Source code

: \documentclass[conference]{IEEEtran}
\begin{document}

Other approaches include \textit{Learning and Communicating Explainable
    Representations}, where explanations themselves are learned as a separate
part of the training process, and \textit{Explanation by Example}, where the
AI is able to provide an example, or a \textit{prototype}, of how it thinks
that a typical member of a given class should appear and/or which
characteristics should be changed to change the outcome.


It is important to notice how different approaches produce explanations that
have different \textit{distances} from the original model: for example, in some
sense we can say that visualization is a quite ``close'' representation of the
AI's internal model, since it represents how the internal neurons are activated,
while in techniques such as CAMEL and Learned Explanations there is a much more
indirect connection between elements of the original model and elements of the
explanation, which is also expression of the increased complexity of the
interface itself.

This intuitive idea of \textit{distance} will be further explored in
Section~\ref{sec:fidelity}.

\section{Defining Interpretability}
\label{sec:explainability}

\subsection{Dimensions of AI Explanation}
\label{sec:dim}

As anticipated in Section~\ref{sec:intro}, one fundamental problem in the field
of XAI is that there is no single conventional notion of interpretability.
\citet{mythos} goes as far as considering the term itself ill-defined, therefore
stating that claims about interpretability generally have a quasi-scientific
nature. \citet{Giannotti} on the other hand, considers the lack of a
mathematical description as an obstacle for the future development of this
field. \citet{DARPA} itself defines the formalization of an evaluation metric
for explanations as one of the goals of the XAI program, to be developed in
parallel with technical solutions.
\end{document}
-*-
**REQUIRED WORK:** In the entries above, find each line with the word "have" and return it.

**FINISHED TASK:**
have different \textit{distances} from the original model: for example, in some
stating that claims about interpretability generally have a quasi-scientific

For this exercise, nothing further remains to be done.